(Exercise) Among the entries, find the lines with the string "longtable" and copy them.

##### Source material #####

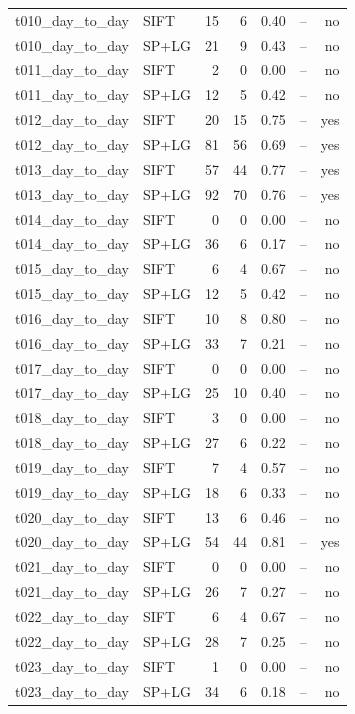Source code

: \begin{longtable}{llrrrrr}
t010\_day\_to\_day & SIFT & 15 & 6 & 0.40 & -- & no \\
t010\_day\_to\_day & SP+LG & 21 & 9 & 0.43 & -- & no \\
t011\_day\_to\_day & SIFT & 2 & 0 & 0.00 & -- & no \\
t011\_day\_to\_day & SP+LG & 12 & 5 & 0.42 & -- & no \\
t012\_day\_to\_day & SIFT & 20 & 15 & 0.75 & -- & yes \\
t012\_day\_to\_day & SP+LG & 81 & 56 & 0.69 & -- & yes \\
t013\_day\_to\_day & SIFT & 57 & 44 & 0.77 & -- & yes \\
t013\_day\_to\_day & SP+LG & 92 & 70 & 0.76 & -- & yes \\
t014\_day\_to\_day & SIFT & 0 & 0 & 0.00 & -- & no \\
t014\_day\_to\_day & SP+LG & 36 & 6 & 0.17 & -- & no \\
t015\_day\_to\_day & SIFT & 6 & 4 & 0.67 & -- & no \\
t015\_day\_to\_day & SP+LG & 12 & 5 & 0.42 & -- & no \\
t016\_day\_to\_day & SIFT & 10 & 8 & 0.80 & -- & no \\
t016\_day\_to\_day & SP+LG & 33 & 7 & 0.21 & -- & no \\
t017\_day\_to\_day & SIFT & 0 & 0 & 0.00 & -- & no \\
t017\_day\_to\_day & SP+LG & 25 & 10 & 0.40 & -- & no \\
t018\_day\_to\_day & SIFT & 3 & 0 & 0.00 & -- & no \\
t018\_day\_to\_day & SP+LG & 27 & 6 & 0.22 & -- & no \\
t019\_day\_to\_day & SIFT & 7 & 4 & 0.57 & -- & no \\
t019\_day\_to\_day & SP+LG & 18 & 6 & 0.33 & -- & no \\
t020\_day\_to\_day & SIFT & 13 & 6 & 0.46 & -- & no \\
t020\_day\_to\_day & SP+LG & 54 & 44 & 0.81 & -- & yes \\
t021\_day\_to\_day & SIFT & 0 & 0 & 0.00 & -- & no \\
t021\_day\_to\_day & SP+LG & 26 & 7 & 0.27 & -- & no \\
t022\_day\_to\_day & SIFT & 6 & 4 & 0.67 & -- & no \\
t022\_day\_to\_day & SP+LG & 28 & 7 & 0.25 & -- & no \\
t023\_day\_to\_day & SIFT & 1 & 0 & 0.00 & -- & no \\
t023\_day\_to\_day & SP+LG & 34 & 6 & 0.18 & -- & no \\
\end{longtable}\endgroup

#####

(Output of the exercise)
: \begin{longtable}{llrrrrr}
\end{longtable}\endgroup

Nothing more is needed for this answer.